EXERCISE DETAILS → A faithful transcription of all the data is required.

"""

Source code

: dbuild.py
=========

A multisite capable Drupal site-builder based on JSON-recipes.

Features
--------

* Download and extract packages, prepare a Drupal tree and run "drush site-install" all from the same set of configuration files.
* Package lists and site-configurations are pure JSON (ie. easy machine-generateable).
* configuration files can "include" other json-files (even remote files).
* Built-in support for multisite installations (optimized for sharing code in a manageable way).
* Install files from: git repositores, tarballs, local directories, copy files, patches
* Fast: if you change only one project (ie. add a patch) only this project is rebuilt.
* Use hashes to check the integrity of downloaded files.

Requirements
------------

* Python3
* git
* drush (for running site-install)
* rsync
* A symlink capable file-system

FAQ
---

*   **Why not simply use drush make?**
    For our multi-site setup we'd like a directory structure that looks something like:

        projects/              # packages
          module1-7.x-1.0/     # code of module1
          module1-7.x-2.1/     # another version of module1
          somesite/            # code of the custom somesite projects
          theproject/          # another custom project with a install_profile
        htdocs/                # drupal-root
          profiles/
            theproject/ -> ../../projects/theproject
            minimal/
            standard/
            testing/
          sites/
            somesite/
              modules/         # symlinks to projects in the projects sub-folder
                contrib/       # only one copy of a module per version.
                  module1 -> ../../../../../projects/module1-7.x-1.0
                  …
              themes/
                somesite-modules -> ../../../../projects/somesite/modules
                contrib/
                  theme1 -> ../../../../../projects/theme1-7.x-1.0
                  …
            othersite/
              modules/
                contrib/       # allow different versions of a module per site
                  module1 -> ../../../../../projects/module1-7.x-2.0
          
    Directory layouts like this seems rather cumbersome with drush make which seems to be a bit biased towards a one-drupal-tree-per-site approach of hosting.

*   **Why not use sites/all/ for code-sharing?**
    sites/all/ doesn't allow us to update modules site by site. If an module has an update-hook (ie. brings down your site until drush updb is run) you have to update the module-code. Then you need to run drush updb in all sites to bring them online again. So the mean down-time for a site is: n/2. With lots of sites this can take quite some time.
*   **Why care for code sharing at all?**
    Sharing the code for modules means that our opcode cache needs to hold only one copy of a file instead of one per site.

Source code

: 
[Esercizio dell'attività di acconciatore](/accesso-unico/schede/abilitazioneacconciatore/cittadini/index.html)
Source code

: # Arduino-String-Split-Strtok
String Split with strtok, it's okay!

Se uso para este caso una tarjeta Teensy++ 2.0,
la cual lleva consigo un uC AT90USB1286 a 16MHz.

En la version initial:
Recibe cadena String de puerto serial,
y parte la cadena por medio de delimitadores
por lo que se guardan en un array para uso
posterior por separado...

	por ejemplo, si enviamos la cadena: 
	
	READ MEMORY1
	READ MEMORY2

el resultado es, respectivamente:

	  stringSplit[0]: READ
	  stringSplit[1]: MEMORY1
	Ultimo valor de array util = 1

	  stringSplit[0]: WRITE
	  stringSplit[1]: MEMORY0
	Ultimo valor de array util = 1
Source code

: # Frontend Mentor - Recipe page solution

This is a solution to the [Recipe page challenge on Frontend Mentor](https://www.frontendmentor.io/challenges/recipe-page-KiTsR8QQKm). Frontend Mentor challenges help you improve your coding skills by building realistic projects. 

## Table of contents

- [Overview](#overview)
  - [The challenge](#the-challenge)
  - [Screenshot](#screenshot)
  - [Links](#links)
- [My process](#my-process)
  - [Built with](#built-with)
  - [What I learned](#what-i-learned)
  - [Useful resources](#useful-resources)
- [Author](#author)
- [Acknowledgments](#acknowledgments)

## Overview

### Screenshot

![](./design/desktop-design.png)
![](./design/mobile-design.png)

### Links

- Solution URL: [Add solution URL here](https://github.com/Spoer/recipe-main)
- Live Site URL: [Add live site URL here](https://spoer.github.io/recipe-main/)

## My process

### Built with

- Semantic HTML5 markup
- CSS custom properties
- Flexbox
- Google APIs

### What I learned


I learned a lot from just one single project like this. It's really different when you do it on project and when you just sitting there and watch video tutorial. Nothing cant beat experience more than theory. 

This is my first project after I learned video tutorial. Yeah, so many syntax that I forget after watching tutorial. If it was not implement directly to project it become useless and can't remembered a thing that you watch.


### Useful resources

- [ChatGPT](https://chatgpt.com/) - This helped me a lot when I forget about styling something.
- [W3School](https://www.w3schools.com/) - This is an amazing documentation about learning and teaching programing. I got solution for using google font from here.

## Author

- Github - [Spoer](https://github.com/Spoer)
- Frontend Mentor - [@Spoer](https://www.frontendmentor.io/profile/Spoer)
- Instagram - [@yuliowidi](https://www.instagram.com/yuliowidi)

"""

EXPECTED OUTPUT →
Source code

: dbuild.py
=========

A multisite capable Drupal site-builder based on JSON-recipes.

Features
--------

* Download and extract packages, prepare a Drupal tree and run "drush site-install" all from the same set of configuration files.
* Package lists and site-configurations are pure JSON (ie. easy machine-generateable).
* configuration files can "include" other json-files (even remote files).
* Built-in support for multisite installations (optimized for sharing code in a manageable way).
* Install files from: git repositores, tarballs, local directories, copy files, patches
* Fast: if you change only one project (ie. add a patch) only this project is rebuilt.
* Use hashes to check the integrity of downloaded files.

Requirements
------------

* Python3
* git
* drush (for running site-install)
* rsync
* A symlink capable file-system

FAQ
---

*   **Why not simply use drush make?**
    For our multi-site setup we'd like a directory structure that looks something like:

        projects/              # packages
          module1-7.x-1.0/     # code of module1
          module1-7.x-2.1/     # another version of module1
          somesite/            # code of the custom somesite projects
          theproject/          # another custom project with a install_profile
        htdocs/                # drupal-root
          profiles/
            theproject/ -> ../../projects/theproject
            minimal/
            standard/
            testing/
          sites/
            somesite/
              modules/         # symlinks to projects in the projects sub-folder
                contrib/       # only one copy of a module per version.
                  module1 -> ../../../../../projects/module1-7.x-1.0
                  …
              themes/
                somesite-modules -> ../../../../projects/somesite/modules
                contrib/
                  theme1 -> ../../../../../projects/theme1-7.x-1.0
                  …
            othersite/
              modules/
                contrib/       # allow different versions of a module per site
                  module1 -> ../../../../../projects/module1-7.x-2.0
          
    Directory layouts like this seems rather cumbersome with drush make which seems to be a bit biased towards a one-drupal-tree-per-site approach of hosting.

*   **Why not use sites/all/ for code-sharing?**
    sites/all/ doesn't allow us to update modules site by site. If an module has an update-hook (ie. brings down your site until drush updb is run) you have to update the module-code. Then you need to run drush updb in all sites to bring them online again. So the mean down-time for a site is: n/2. With lots of sites this can take quite some time.
*   **Why care for code sharing at all?**
    Sharing the code for modules means that our opcode cache needs to hold only one copy of a file instead of one per site.

Source code

: 
[Esercizio dell'attività di acconciatore](/accesso-unico/schede/abilitazioneacconciatore/cittadini/index.html)
Source code

: # Arduino-String-Split-Strtok
String Split with strtok, it's okay!

Se uso para este caso una tarjeta Teensy++ 2.0,
la cual lleva consigo un uC AT90USB1286 a 16MHz.

En la version initial:
Recibe cadena String de puerto serial,
y parte la cadena por medio de delimitadores
por lo que se guardan en un array para uso
posterior por separado...

	por ejemplo, si enviamos la cadena: 
	
	READ MEMORY1
	READ MEMORY2

el resultado es, respectivamente:

	  stringSplit[0]: READ
	  stringSplit[1]: MEMORY1
	Ultimo valor de array util = 1

	  stringSplit[0]: WRITE
	  stringSplit[1]: MEMORY0
	Ultimo valor de array util = 1
Source code

: # Frontend Mentor - Recipe page solution

This is a solution to the [Recipe page challenge on Frontend Mentor](https://www.frontendmentor.io/challenges/recipe-page-KiTsR8QQKm). Frontend Mentor challenges help you improve your coding skills by building realistic projects. 

## Table of contents

- [Overview](#overview)
  - [The challenge](#the-challenge)
  - [Screenshot](#screenshot)
  - [Links](#links)
- [My process](#my-process)
  - [Built with](#built-with)
  - [What I learned](#what-i-learned)
  - [Useful resources](#useful-resources)
- [Author](#author)
- [Acknowledgments](#acknowledgments)

## Overview

### Screenshot

![](./design/desktop-design.png)
![](./design/mobile-design.png)

### Links

- Solution URL: [Add solution URL here](https://github.com/Spoer/recipe-main)
- Live Site URL: [Add live site URL here](https://spoer.github.io/recipe-main/)

## My process

### Built with

- Semantic HTML5 markup
- CSS custom properties
- Flexbox
- Google APIs

### What I learned


I learned a lot from just one single project like this. It's really different when you do it on project and when you just sitting there and watch video tutorial. Nothing cant beat experience more than theory. 

This is my first project after I learned video tutorial. Yeah, so many syntax that I forget after watching tutorial. If it was not implement directly to project it become useless and can't remembered a thing that you watch.


### Useful resources

- [ChatGPT](https://chatgpt.com/) - This helped me a lot when I forget about styling something.
- [W3School](https://www.w3schools.com/) - This is an amazing documentation about learning and teaching programing. I got solution for using google font from here.

## Author

- Github - [Spoer](https://github.com/Spoer)
- Frontend Mentor - [@Spoer](https://www.frontendmentor.io/profile/Spoer)
- Instagram - [@yuliowidi](https://www.instagram.com/yuliowidi)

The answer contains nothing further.